Action Heads¶
The only part of Neon that trains from scratch. Everything else — the video backbone, the Whisper encoder — is frozen. These small, precise decoders convert visual understanding into physical movement.
Parameter Golf v2
Since v2, all action heads use techniques from the Parameter Golf competition: ReLU², RMSNorm, learnable residual scales, U-Net skip connections, and logit soft-capping.
Design: Separate Heads Per Group¶
Neon uses separate MLP decoders for each joint group rather than one decoder for everything:
graph TD
F["Fused Features (2048-d)"]
F --> ARM["Arms Head<br/>ActionChunkingHead<br/>→ (batch, 16, 14)"]
F --> LOCO["Locomotion Head<br/>ActionChunkingHead<br/>→ (batch, 16, 3)"]
F --> TH["Torso+Head<br/>MLPDecoder<br/>→ (batch, 3)"]

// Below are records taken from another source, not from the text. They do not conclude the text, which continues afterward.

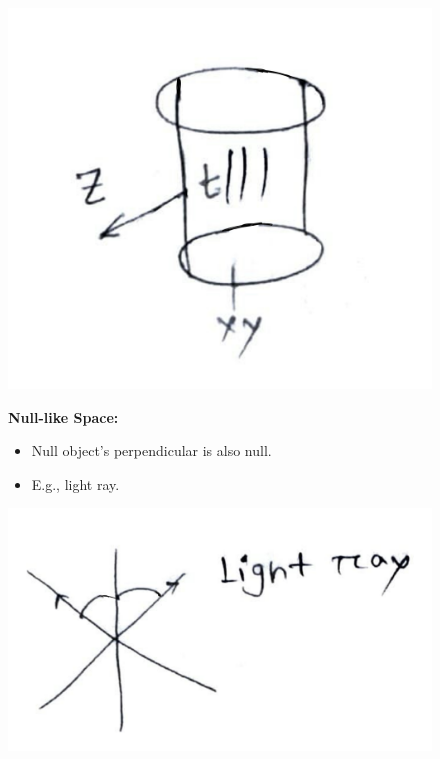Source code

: \documentclass[14pt]{article} %
\begin{document}
\begin{tcolorbox}[ title=Post-class discussions]
\begin{figure}[H]
\begin{minipage}[t]{0.35\textwidth}
        \includegraphics[width=\linewidth]{figures/L5_4.jpeg}
    \end{minipage}
    \begin{minipage}[t]{0.6\textwidth}
    \vspace{-3cm}
        \textbf{Null-like Space:}
        \begin{itemize}
            \item Null object's perpendicular is also null.
            \item E.g., light ray.
        \end{itemize}
    \end{minipage}%
    \hfill
    \begin{minipage}[t]{0.35\textwidth}
        \includegraphics[width=\linewidth]{figures/L5_6.jpeg}
    \end{minipage}

\end{figure}
\end{tcolorbox}
\newpage
\end{document}
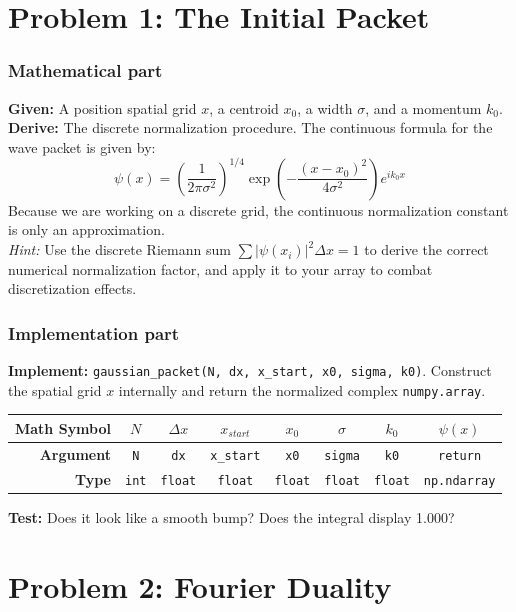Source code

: \documentclass[11pt]{article}
\begin{document}
\section*{Problem 1: The Initial Packet}

\subsubsection*{Mathematical part}
\textbf{Given:} A position spatial grid $x$, a centroid $x_0$, a width $\sigma$, and a momentum $k_0$. \\
\textbf{Derive:} The discrete normalization procedure. The continuous formula for the wave packet is given by:
$$
\psi(x) = \left(\frac{1}{2\pi \sigma^2}\right)^{1/4} \exp\left(-\frac{(x-x_0)^2}{4\sigma^2}\right) e^{i k_0 x}
$$
Because we are working on a discrete grid, the continuous normalization constant is only an approximation. \\
\textit{Hint:} Use the discrete Riemann sum $\sum |\psi(x_i)|^2 \Delta x = 1$ to derive the correct numerical normalization factor, and apply it to your array to combat discretization effects.

\subsubsection*{Implementation part}
\textbf{Implement:} \lstinline|gaussian_packet(N, dx, x_start, x0, sigma, k0)|. Construct the spatial grid $x$ internally and return the normalized complex \lstinline|numpy.array|.
\begin{center}
\renewcommand{\arraystretch}{2.0}
\begin{tabular}{r | c | c | c | c | c | c | c}
\toprule
\textbf{Math Symbol} & $N$ & $\Delta x$ & $x_{start}$ & $x_0$ & $\sigma$ & $k_0$ & $\psi(x)$ \\
\midrule
\textbf{Argument} & \lstinline|N| & \lstinline|dx| & \lstinline|x_start| & \lstinline|x0| & \lstinline|sigma| & \lstinline|k0| & \lstinline|return| \\
\midrule
\textbf{Type} & \lstinline|int| & \lstinline|float| & \lstinline|float| & \lstinline|float| & \lstinline|float| & \lstinline|float| & \lstinline|np.ndarray| \\
\bottomrule
\end{tabular}
\end{center}
\textbf{Test:} Does it look like a smooth bump? Does the integral display 1.000?


\section*{Problem 2: Fourier Duality}
\end{document}
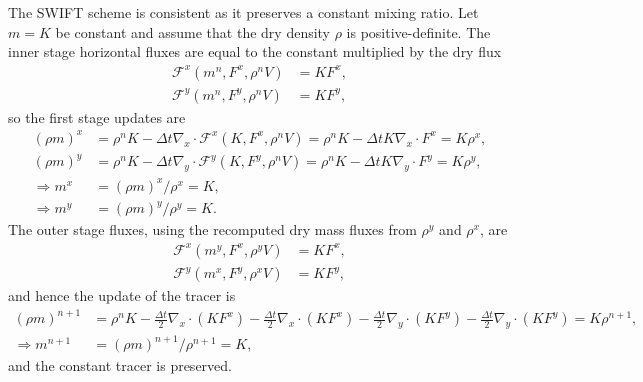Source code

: \documentclass{ametsocV6.1}
\begin{document}
The SWIFT scheme is consistent as it preserves a constant mixing ratio. Let $m=K$ be constant and assume that the dry density $\rho$ is positive-definite. The inner stage horizontal fluxes are equal to the constant multiplied by the dry flux
\begin{subequations}
\begin{align}   
   \mathcal{F}^x(m^n,F^{x},\rho^nV) &= K F^x, \\
   \mathcal{F}^y(m^n,F^{y},\rho^nV) &= K F^y,
\end{align}
\end{subequations}
so the first stage updates are
\begin{subequations}
\begin{align}        
    (\rho m)^x &=\rho^n K - \Delta{t} \nabla_x\cdot \mathcal{F}^x(K,F^{x},\rho^nV) = \rho^n K - \Delta{t} K \nabla_x\cdot F^x = K \rho^x, \\
    (\rho m)^y &=\rho^n K - \Delta{t} \nabla_y\cdot \mathcal{F}^y(K,F^{y},\rho^nV) = \rho^n K - \Delta{t} K \nabla_y\cdot F^y = K \rho^y, \\
    \Rightarrow m^x &= (\rho m)^x / \rho^x = K, \\
    \Rightarrow m^y &= (\rho m)^y / \rho^y = K.
\end{align}
\end{subequations}
The outer stage fluxes, using the recomputed dry mass fluxes from $\rho^y$ and $\rho^x$, are
\begin{subequations}
\begin{align}
    \mathcal{F}^x(m^y,F^{x},\rho^yV) & = K F^x, \\
    \mathcal{F}^y(m^x,F^{y},\rho^xV) & = K F^y,
\end{align}
\end{subequations}
 and hence the update of the tracer is
 \begin{subequations}
\begin{align}
    (\rho m)^{n+1} &= \rho^n K -\frac{\Delta{t}}{2}\nabla_x\cdot (K F^x) -\frac{\Delta{t}}{2}\nabla_x\cdot (K F^x) -\frac{\Delta{t}}{2}\nabla_y\cdot (K F^y) -\frac{\Delta{t}}{2}\nabla_y\cdot (K F^y) = K \rho^{n+1}, \\
    \Rightarrow m^{n+1} &=  (\rho m)^{n+1}/ \rho^{n+1} = K,
\end{align}
\end{subequations}
and the constant tracer is preserved.
\end{document}
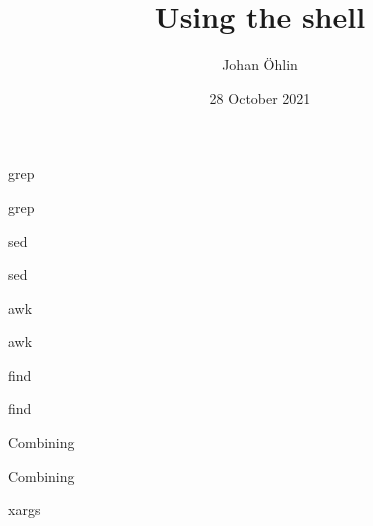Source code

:\documentclass{beamer}
\title{Using the shell}
\date{28 October 2021}
\author{Johan Öhlin}
\institute{Yabs}
\begin{document}
\maketitle

\begin{frame}{grep}
\end{frame}

\begin{frame}{grep}
\end{frame}

\begin{frame}{sed}
\end{frame}

\begin{frame}{sed}
\end{frame}

\begin{frame}{awk}
\end{frame}

\begin{frame}{awk}
\end{frame}

\begin{frame}{find}
\end{frame}

\begin{frame}{find}
\end{frame}

\begin{frame}{Combining}
\end{frame}

\begin{frame}{Combining}
\end{frame}

\begin{frame}{xargs}
\end{frame}
\end{document}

F --> LEG["Legs Head<br/>MLPDecoder<br/>→ (batch, 12)"]
ARM --> CAT["Concatenate"]
LOCO --> CAT
TH --> CAT
LEG --> CAT
CAT --> OUT["(batch, 16, 17+)"]
style F fill:#333,color:#fff
style ARM fill:#1b5e20,color:#fff
style LOCO fill:#e65100,color:#fff
Why separate?
- Different dynamics — Arms need fine motor control (precise grasping). Locomotion needs smooth velocity (no jerking). Different problems, different MLPs.

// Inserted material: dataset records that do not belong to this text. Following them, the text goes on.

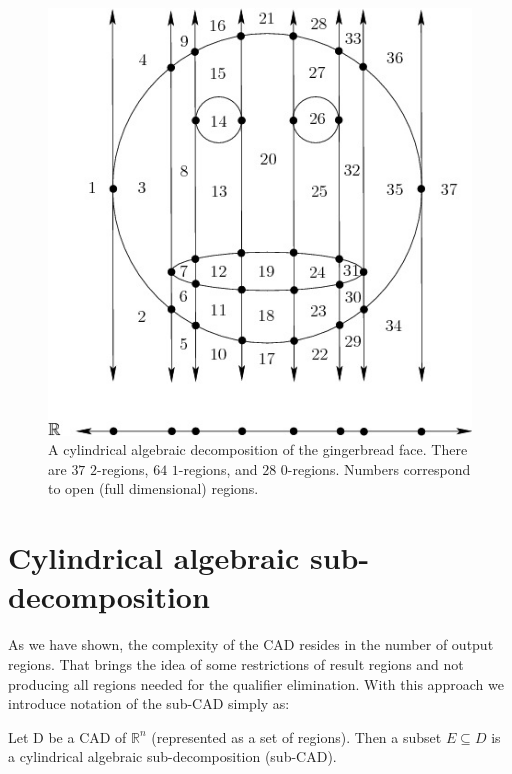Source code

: \documentclass[
  digital, %
  twoside, %
  table,   %
  nolof,     %
  nolot,     %
]{fithesis3}
\begin{document}
\begin{figure}[H]
  \begin{center}
      \begin{minipage}{0.66\textwidth}
      \includegraphics[width=\textwidth]{fithesis/images/CADface.jpg} 
    \end{minipage}
  \end{center}
  \caption{ A cylindrical algebraic decomposition of the gingerbread face. There are $ 37$ $ 2$-regions, $ 64$ $ 1$-regions, and $ 28$ 0-regions. Numbers correspond to open (full dimensional) regions. \cite{LaValle:2006:PA:1213331}}
  \label{fig:gingerbreadCAD}
\end{figure}


\section{Cylindrical algebraic sub-decomposition}
As we have shown, the complexity of the CAD resides in the number of output regions. That brings the idea of some restrictions of result regions and not producing all regions needed for the qualifier elimination.
With this approach we introduce notation of the sub-CAD simply as:

\begin{definition}
Let D be a CAD of $\mathbb{R}^n$ (represented as a set of regions). Then a subset $E \subseteq D$ is a cylindrical algebraic sub-decomposition (sub-CAD).
\end{definition}
\end{document}
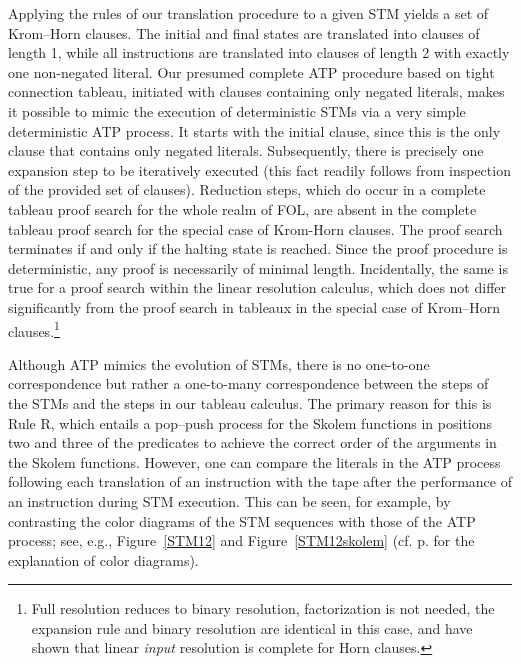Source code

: \documentclass[%
  manuscript=article,   %
  year=2024,
  volume=77,
  doi=00000.000,
]{zfn}
\begin{document}
Applying the rules of our translation procedure to a given STM yields a set of Krom--Horn clauses. The initial and final states are translated into clauses of length 1, while all instructions are translated into clauses of length 2 with exactly one non-negated literal. Our presumed complete ATP procedure based on tight connection tableau, initiated with clauses containing only negated literals, makes it possible to mimic the execution of deterministic STMs via a very simple deterministic ATP process. It starts with the initial clause, since this is the only clause that contains only negated literals. Subsequently, there is precisely one expansion step to be iteratively executed (this fact readily follows from inspection of the provided set of clauses).
Reduction steps, which do occur in a complete tableau proof search for the whole realm of FOL, are absent in the complete tableau proof search for the special case of Krom-Horn clauses.
The proof search terminates if and only if the halting state is reached. Since the proof procedure is deterministic, any proof is necessarily of minimal length. Incidentally, the same is true for a proof search within the linear resolution calculus, which does not differ significantly from the proof search in tableaux in the special case of Krom--Horn clauses.\footnote{Full resolution reduces to binary resolution, factorization is not needed, the expansion rule and binary resolution are identical in this case, and \parencite{Henschen} have shown that linear \emph{input} \label{resolu} resolution is complete for Horn clauses.}

Although ATP mimics the evolution of STMs, there is no one-to-one correspondence but rather a one-to-many correspondence between the steps of the STMs and the steps in our tableau calculus. The primary reason for this is Rule R, which entails a pop--push process for the Skolem functions in positions two and three of the predicates to achieve the correct order of the arguments in the Skolem functions.
However, one can compare the literals in the ATP process following each translation of an instruction with the tape after the performance of an instruction during STM execution. This can be seen, for example, by contrasting the color diagrams of the STM sequences with those of the ATP process; see, e.g.,
Figure~\ref{STM12} and Figure~\ref{STM12skolem} (cf. p. \pageref{colordia} for the explanation of color diagrams).
\end{document}
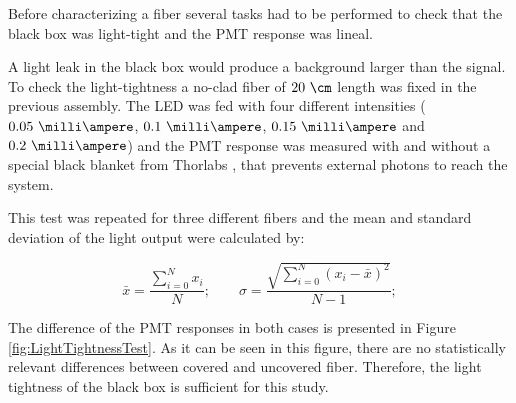 
Before characterizing a fiber several tasks had to be performed to check that the black box was light-tight and the PMT response was lineal.


A light leak in the black box would produce a background larger than the signal. To check the light-tightness a no-clad fiber of $20~\cm$ length was fixed in the previous assembly. The LED was fed with four different intensities ($0.05~\milli\ampere$, $0.1~\milli\ampere$, $0.15~\milli\ampere$ and $0.2~\milli\ampere$) and the PMT response was measured with and without a special black blanket from Thorlabs \cite{BlackBlancket}, that prevents external photons to reach the system. 

This test was repeated for three different fibers and the mean and standard deviation of the light output were calculated by:

\begin{equation}
\bar{x}=\frac{\sum_{i=0}^{N}x_i}{N}; \qquad \sigma = \frac{\sqrt{\sum_{i=0}^{N}(x_i-\bar{x})^2}}{N-1};
\label{eq:MeanAndStandardDesviation}
\end{equation}

The difference of the PMT responses in both cases is presented in Figure \ref{fig:LightTightnessTest}. As it can be seen in this figure, there are no statistically relevant differences between covered and uncovered fiber. Therefore, the light tightness of the black box is sufficient for this study.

- Progressive training — Start with
arms_only, addlocomotionlater, scale towhole_body. Each mode adds heads without changing existing ones. - Per-group debugging — Monitor arm loss and locomotion loss independently. Know exactly where the model struggles.
The MLPDecoder (v2)¶
Every layer is enhanced:
graph TD
IN["Input Features"] --> PROJ["Linear(in, hidden)"]
PROJ --> N1["RMSNorm"]
N1 --> A1["ReLU²"]
A1 --> |"save as skip"| D1["Dropout"]
D1 --> N2["RMSNorm"]
N2 --> A2["ReLU²"]
A2 --> D2["Dropout"]
D2 --> |"concat skip"| CAT["[h ∥ skip]"]
CAT --> L3["Linear(2×hidden, hidden)"]
L3 --> N3["RMSNorm"]
N3 --> A3["ReLU²"]
A3 --> RES["h + α · residual"]
RES --> OUT["Linear(hidden, action_dim)"]

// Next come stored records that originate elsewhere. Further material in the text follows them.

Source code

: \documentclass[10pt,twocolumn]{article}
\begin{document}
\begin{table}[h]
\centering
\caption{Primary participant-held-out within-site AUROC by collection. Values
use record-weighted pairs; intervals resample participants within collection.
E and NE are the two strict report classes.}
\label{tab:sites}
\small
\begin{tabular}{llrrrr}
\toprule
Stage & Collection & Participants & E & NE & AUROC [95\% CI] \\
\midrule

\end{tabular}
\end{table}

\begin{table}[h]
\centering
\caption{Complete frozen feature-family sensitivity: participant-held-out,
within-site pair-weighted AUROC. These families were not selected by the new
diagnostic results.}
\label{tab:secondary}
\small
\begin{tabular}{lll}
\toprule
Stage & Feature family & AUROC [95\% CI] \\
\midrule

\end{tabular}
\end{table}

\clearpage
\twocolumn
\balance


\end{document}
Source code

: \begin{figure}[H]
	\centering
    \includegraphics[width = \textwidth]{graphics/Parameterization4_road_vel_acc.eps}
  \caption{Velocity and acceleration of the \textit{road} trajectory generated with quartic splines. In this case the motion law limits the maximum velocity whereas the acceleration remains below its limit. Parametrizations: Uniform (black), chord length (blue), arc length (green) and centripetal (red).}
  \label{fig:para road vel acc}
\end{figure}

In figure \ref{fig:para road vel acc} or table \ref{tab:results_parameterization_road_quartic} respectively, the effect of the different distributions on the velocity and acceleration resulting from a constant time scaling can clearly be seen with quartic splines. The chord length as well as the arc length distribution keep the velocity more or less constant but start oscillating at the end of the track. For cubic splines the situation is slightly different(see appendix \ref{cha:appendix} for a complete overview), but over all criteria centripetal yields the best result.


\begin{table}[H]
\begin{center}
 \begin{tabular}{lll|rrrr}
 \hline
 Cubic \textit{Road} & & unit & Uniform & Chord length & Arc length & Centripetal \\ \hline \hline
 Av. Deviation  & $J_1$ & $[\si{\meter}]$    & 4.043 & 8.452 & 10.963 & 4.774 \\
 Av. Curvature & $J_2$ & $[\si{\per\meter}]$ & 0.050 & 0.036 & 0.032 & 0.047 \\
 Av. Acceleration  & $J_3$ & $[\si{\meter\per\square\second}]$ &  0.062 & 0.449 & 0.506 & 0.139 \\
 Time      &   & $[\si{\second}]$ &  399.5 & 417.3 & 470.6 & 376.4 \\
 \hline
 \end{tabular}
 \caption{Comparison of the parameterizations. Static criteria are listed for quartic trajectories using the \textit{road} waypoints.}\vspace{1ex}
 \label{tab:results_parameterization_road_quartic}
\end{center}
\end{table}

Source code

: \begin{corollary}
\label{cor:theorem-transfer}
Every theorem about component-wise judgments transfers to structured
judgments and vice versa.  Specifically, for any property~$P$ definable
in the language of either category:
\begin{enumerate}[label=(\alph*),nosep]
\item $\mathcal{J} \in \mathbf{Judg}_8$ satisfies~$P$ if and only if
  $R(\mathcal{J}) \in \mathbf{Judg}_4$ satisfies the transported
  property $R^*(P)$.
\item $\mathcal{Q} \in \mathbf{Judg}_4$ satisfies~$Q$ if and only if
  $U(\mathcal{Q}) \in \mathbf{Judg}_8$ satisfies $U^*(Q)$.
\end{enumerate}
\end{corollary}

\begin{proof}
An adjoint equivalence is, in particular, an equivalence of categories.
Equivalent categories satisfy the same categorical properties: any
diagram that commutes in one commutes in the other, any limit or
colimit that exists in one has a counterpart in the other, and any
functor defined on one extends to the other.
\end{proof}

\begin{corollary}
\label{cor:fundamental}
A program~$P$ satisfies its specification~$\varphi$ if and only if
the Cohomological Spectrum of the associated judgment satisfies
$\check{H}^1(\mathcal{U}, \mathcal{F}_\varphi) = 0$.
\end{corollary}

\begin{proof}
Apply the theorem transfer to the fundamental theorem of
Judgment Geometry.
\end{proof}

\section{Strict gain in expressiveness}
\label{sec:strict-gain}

OUT --> SC["soft_cap(x, 1.0)"]
SC --> ACTIONS["Actions ∈ (-1, 1)"]
style A1 fill:#e65100,color:#fff
style A2 fill:#e65100,color:#fff
style A3 fill:#e65100,color:#fff
style SC fill:#1b5e20,color:#fff
decoder = MLPDecoder(
input_dim=2048,
output_dim=14, # 14 arm joints
hidden_dim=512,
num_layers=3,
dropout=0.1,
use_relu_squared=True, # ReLU² — smoother
use_rmsnorm=True, # RMSNorm — lighter
use_residual_scale=True, # Learned α — self-adjusting
use_skip_connections=True, # U-Net — gradient highway
soft_cap_value=1.0, # Soft-cap — never kills gradients
)
The ActionChunkingHead (v2)¶
Predicts 16 future timesteps using learnable step embeddings:
class ActionChunkingHead(nn.Module):
# Input: (batch, hidden_size)
# Output: (batch, 16, action_dim)
#
# step_embed[0] → "what to do right now"
# step_embed[7] → "what to do in 140ms"
# step_embed[15] → "what to do in 300ms"
#
# Same observation, different temporal perspectives.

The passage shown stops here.